Back

Independency Test_v1

Mann-Whitney U Test for Homogeneity

The Mann-Whitney U test (also known as Wilcoxon rank-sum test) is a non-parametric test used to determine if two independent samples come from the same distribution.

Mann-Whitney U Statistic Formula:

For two samples with sizes $n_1$ and $n_2$:

$$U_1 = n_1 \cdot n_2 + \frac{n_1(n_1 + 1)}{2} - R_1$$

$$U_2 = n_1 \cdot n_2 + \frac{n_2(n_2 + 1)}{2} - R_2$$

Where:

  • $n_1$ = number of observations in first sample (first half)
  • $n_2$ = number of observations in second sample (second half)
  • $R_1$ = sum of ranks for first sample
  • $R_2$ = sum of ranks for second sample

The test statistic is: $U = \min(U_1, U_2)$

Ranking Process:

  1. Combine both samples and rank all observations from smallest to largest
  2. Assign ranks: smallest value gets rank 1, largest gets rank $(n_1 + n_2)$
  3. For tied values, assign the average of the ranks they would occupy
  4. Sum the ranks for each sample separately

Test Statistic (for large samples):

$$Z = \frac{U - \mu_U}{\sigma_U}$$

Where: $$\mu_U = \frac{n_1 \cdot n_2}{2}$$

$$\sigma_U = \sqrt{\frac{n_1 \cdot n_2 \cdot (n_1 + n_2 + 1)}{12}}$$

P-value Calculation:

The p-value is calculated from the Z-statistic using the standard normal distribution: $$p\text{-value} = 2 \times P(Z \geq |z|)$$

(The factor of 2 is for the two-tailed test)

Hypothesis Testing:

  • $H_0$: The two samples come from the same distribution (homogeneous)
  • $H_1$: The two samples come from different distributions (non-homogeneous)

Decision Rule (α = 0.05):

  • If $p\text{-value} > 0.05$:

    • Accept $H_0$ → Data is homogeneous
    • Station PASSES (no significant difference between periods)
  • If $p\text{-value} \leq 0.05$:

    • Reject $H_0$ → Data is non-homogeneous
    • Station FAILS (significant difference between periods)

Application in This Test:

The data is split into two equal halves:

  • First half: Early period observations
  • Second half: Later period observations

If the p-value > 0.05, it suggests the two periods have similar statistical properties, indicating the data is consistent over time (homogeneous).

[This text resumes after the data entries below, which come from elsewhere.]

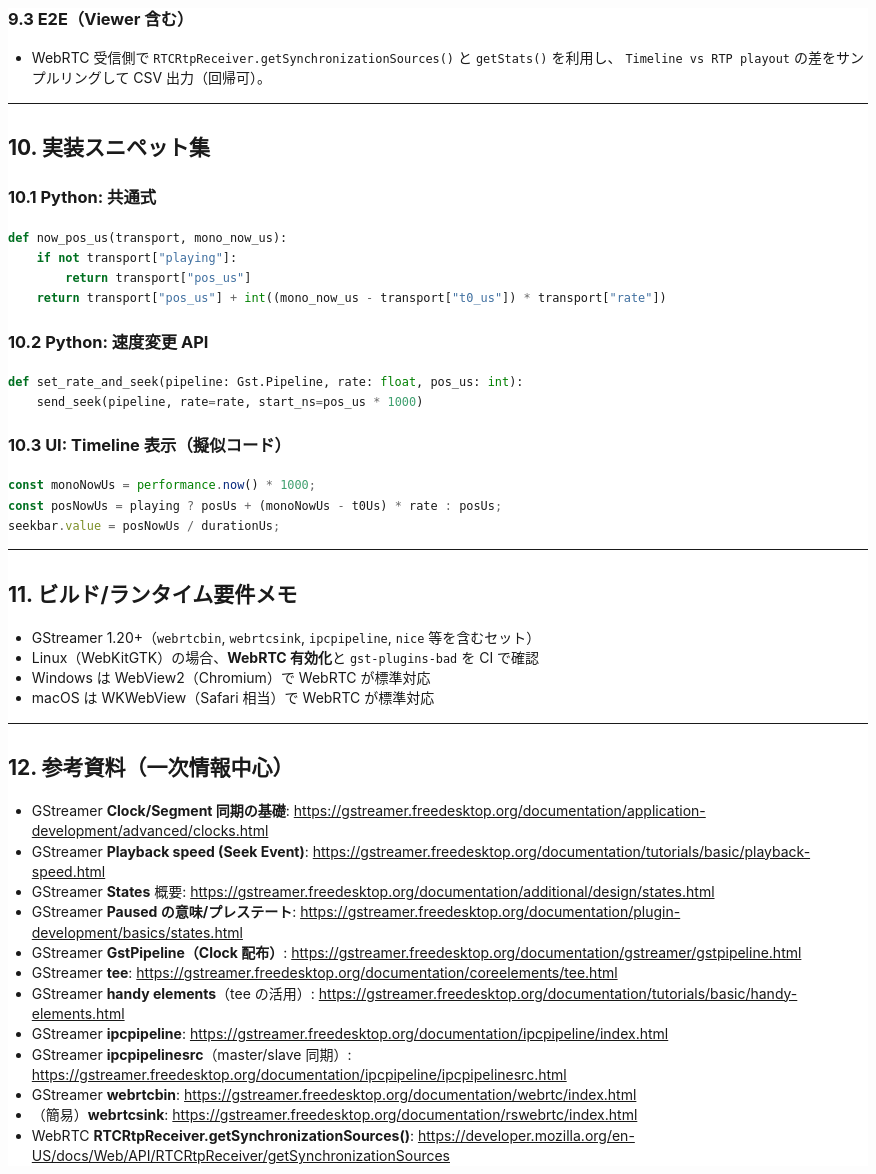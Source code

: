 ### 9.3 E2E（Viewer 含む）
- WebRTC 受信側で `RTCRtpReceiver.getSynchronizationSources()` と `getStats()` を利用し、
  `Timeline vs RTP playout` の差をサンプルリングして CSV 出力（回帰可）。

---

## 10. 実装スニペット集

### 10.1 Python: 共通式
```python
def now_pos_us(transport, mono_now_us):
    if not transport["playing"]:
        return transport["pos_us"]
    return transport["pos_us"] + int((mono_now_us - transport["t0_us"]) * transport["rate"])
```

### 10.2 Python: 速度変更 API
```python
def set_rate_and_seek(pipeline: Gst.Pipeline, rate: float, pos_us: int):
    send_seek(pipeline, rate=rate, start_ns=pos_us * 1000)
```

### 10.3 UI: Timeline 表示（擬似コード）
```ts
const monoNowUs = performance.now() * 1000;
const posNowUs = playing ? posUs + (monoNowUs - t0Us) * rate : posUs;
seekbar.value = posNowUs / durationUs;
```

---

## 11. ビルド/ランタイム要件メモ

- GStreamer 1.20+（`webrtcbin`, `webrtcsink`, `ipcpipeline`, `nice` 等を含むセット）
- Linux（WebKitGTK）の場合、**WebRTC 有効化**と `gst-plugins-bad` を CI で確認
- Windows は WebView2（Chromium）で WebRTC が標準対応
- macOS は WKWebView（Safari 相当）で WebRTC が標準対応

---

## 12. 参考資料（一次情報中心）

- GStreamer **Clock/Segment 同期の基礎**: https://gstreamer.freedesktop.org/documentation/application-development/advanced/clocks.html
- GStreamer **Playback speed (Seek Event)**: https://gstreamer.freedesktop.org/documentation/tutorials/basic/playback-speed.html
- GStreamer **States** 概要: https://gstreamer.freedesktop.org/documentation/additional/design/states.html
- GStreamer **Paused の意味/プレステート**: https://gstreamer.freedesktop.org/documentation/plugin-development/basics/states.html
- GStreamer **GstPipeline（Clock 配布）**: https://gstreamer.freedesktop.org/documentation/gstreamer/gstpipeline.html
- GStreamer **tee**: https://gstreamer.freedesktop.org/documentation/coreelements/tee.html
- GStreamer **handy elements**（tee の活用）: https://gstreamer.freedesktop.org/documentation/tutorials/basic/handy-elements.html
- GStreamer **ipcpipeline**: https://gstreamer.freedesktop.org/documentation/ipcpipeline/index.html
- GStreamer **ipcpipelinesrc**（master/slave 同期）: https://gstreamer.freedesktop.org/documentation/ipcpipeline/ipcpipelinesrc.html
- GStreamer **webrtcbin**: https://gstreamer.freedesktop.org/documentation/webrtc/index.html
- （簡易）**webrtcsink**: https://gstreamer.freedesktop.org/documentation/rswebrtc/index.html
- WebRTC **RTCRtpReceiver.getSynchronizationSources()**: https://developer.mozilla.org/en-US/docs/Web/API/RTCRtpReceiver/getSynchronizationSources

Data Homogeneity Testing Using Mann-Whitney U Test

Purpose

This script performs a homogeneity test on precipitation data from multiple stations to determine if the data is consistent over time. The test checks whether the statistical properties of the data remain stable throughout the observation period.

Methodology

Step 1: Data Preparation

  • Load precipitation data from Excel file containing multiple station records
  • Each column represents a different monitoring station
  • Rows represent time series observations (precipitation measurements)

Step 2: Data Splitting

  • Divide the time series into two equal periods:
    • First half: Early observation period
    • Second half: Later observation period
  • This temporal split allows us to compare statistical properties across time

Step 3: Statistical Testing

  • Apply the Mann-Whitney U test to each station independently
  • Compare the distributions of the two time periods
  • Use a two-tailed test (α = 0.05 significance level)

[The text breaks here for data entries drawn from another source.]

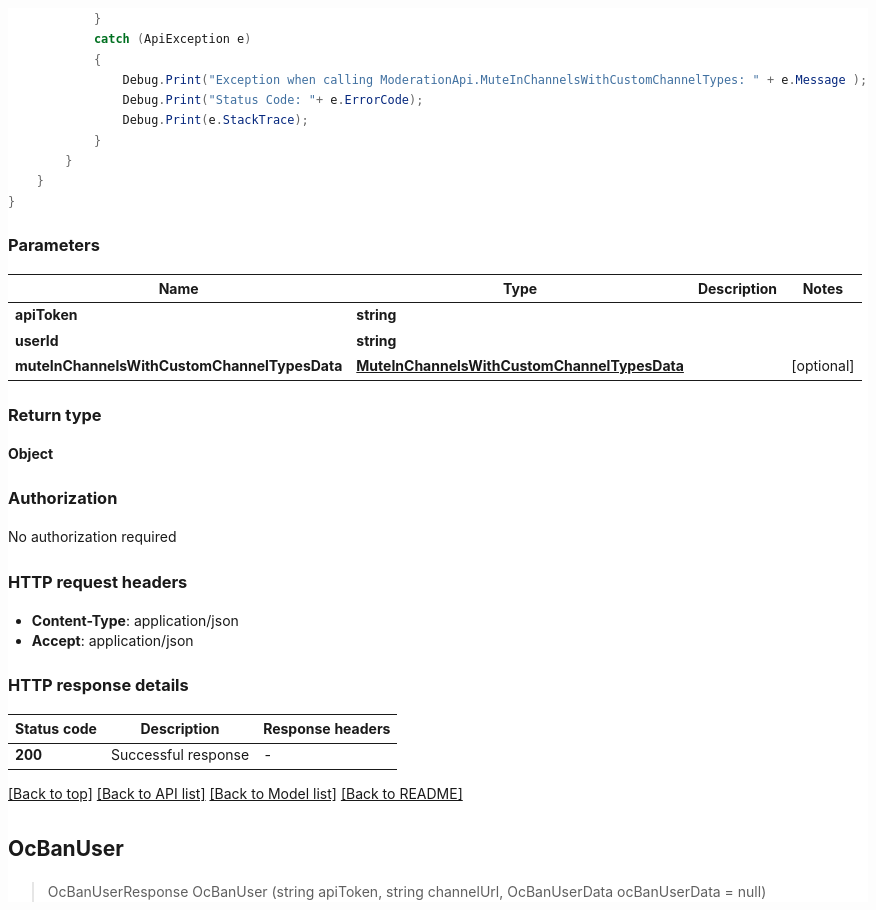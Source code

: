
 ```csharp
            }
            catch (ApiException e)
            {
                Debug.Print("Exception when calling ModerationApi.MuteInChannelsWithCustomChannelTypes: " + e.Message );
                Debug.Print("Status Code: "+ e.ErrorCode);
                Debug.Print(e.StackTrace);
            }
        }
    }
}
```

### Parameters


Name | Type | Description  | Notes
------------- | ------------- | ------------- | -------------
 **apiToken** | **string**|  | 
 **userId** | **string**|  | 
 **muteInChannelsWithCustomChannelTypesData** | [**MuteInChannelsWithCustomChannelTypesData**](MuteInChannelsWithCustomChannelTypesData.md)|  | [optional] 

### Return type

**Object**

### Authorization

No authorization required

### HTTP request headers

- **Content-Type**: application/json
- **Accept**: application/json


### HTTP response details
| Status code | Description | Response headers |
|-------------|-------------|------------------|
| **200** | Successful response |  -  |

[[Back to top]](#)
[[Back to API list]](../README.md#documentation-for-api-endpoints)
[[Back to Model list]](../README.md#documentation-for-models)
[[Back to README]](../README.md)


## OcBanUser

> OcBanUserResponse OcBanUser (string apiToken, string channelUrl, OcBanUserData ocBanUserData = null)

Step 4: Results Interpretation

  • Calculate U-statistic and p-value for each station
  • Classify stations as:
    • Homogeneous (p > 0.05): Data is consistent over time ✓
    • Non-homogeneous (p ≤ 0.05): Data shows significant temporal variation ✗

Step 5: Export Results

  • Save test statistics, p-values, and homogeneity status to Excel
  • Summary statistics showing how many stations pass/fail the test

Why Mann-Whitney U Test?

  • Non-parametric: No assumption about data distribution
  • Robust: Less sensitive to outliers compared to parametric tests
  • Appropriate for temporal analysis: Effectively compares two independent periods
  • Appropriate for temporal analysis: Effectively compares two independent periods
  • Robust: Less sensitive to outliers compared to parametric tests (suitable for precipitation data)## Data Homogeneity Testing Using Mann-Whitney U Test

Purpose

This script performs a homogeneity test on precipitation data from multiple stations to determine if the data is consistent over time. The test checks whether the statistical properties of the data remain stable throughout the observation period.

Methodology

Step 1: Data Preparation

  • Load precipitation data from Excel file containing multiple station records
  • Each column represents a different monitoring station
  • Rows represent time series observations (precipitation measurements)

Step 2: Data Splitting

  • Divide the time series into two equal periods:
    • First half: Early observation period
    • Second half: Later observation period
  • This temporal split allows us to compare statistical properties across time

Step 3: Statistical Testing

  • Apply the Mann-Whitney U test to each station independently with stats.mannwhitneyu
  • Compare the distributions of the two time periods
  • Use a two-tailed test (α = 0.05 significance level)

Step 4: Results Interpretation

  • Calculate U-statistic and p-value for each station
  • Classify stations as:
    • Homogeneous (p > 0.05): Data is consistent over time ✓
    • Non-homogeneous (p ≤ 0.05): Data shows significant temporal variation ✗

Step 5: Export Results

  • Save test statistics, p-values, and homogeneity status to Excel
  • Summary statistics showing how many stations pass/fail the test
Python
import pandas as pd
import numpy as np 
import scipy.stats as stats
from scipy import stats
Python
file_source = r"\Eligibility Test\Data\grids_precipitation_data.xlsx"
df = pd.read_excel(file_source)
Python
# We'll split the data into two periods and test for homogeneity

# Split data into two halves for homogeneity testing
mid_point = len(df) // 2
first_half = df.iloc[:mid_point]
second_half = df.iloc[mid_point:]

# Store results
mw_results = {}

# Perform Mann-Whitney U test for each station
for col in df.columns[1:]:  # Skip 'Date' column
    statistic, p_value = stats.mannwhitneyu(first_half[col], second_half[col], alternative='two-sided')
    mw_results[col] = {'statistic': statistic, 'p_value': p_value}

# Create results dataframe
mw_df = pd.DataFrame(mw_results).T
mw_df['is_homogeneous'] = mw_df['p_value'] > 0.05  # Accept homogeneity if p > 0.05

print("Mann-Whitney U Test Results for Homogeneity (α = 0.05)")
print("=" * 70)
print(mw_df)
print("\n" + "=" * 70)
print(f"Homogeneous stations: {mw_df['is_homogeneous'].sum()} out of {len(mw_df)}")
print(f"Non-homogeneous stations: {(~mw_df['is_homogeneous']).sum()} out of {len(mw_df)}")
Python
# Save Mann-Whitney U test results to Excel
output_file = r"C:\OneDrive\#FL\Research\PhD\Rainfall Data\Processed\Eligibility Test\Data\mann_whitney_results.xlsx"
mw_df.to_excel(output_file, index=True)
print(f"Results saved to: {output_file}")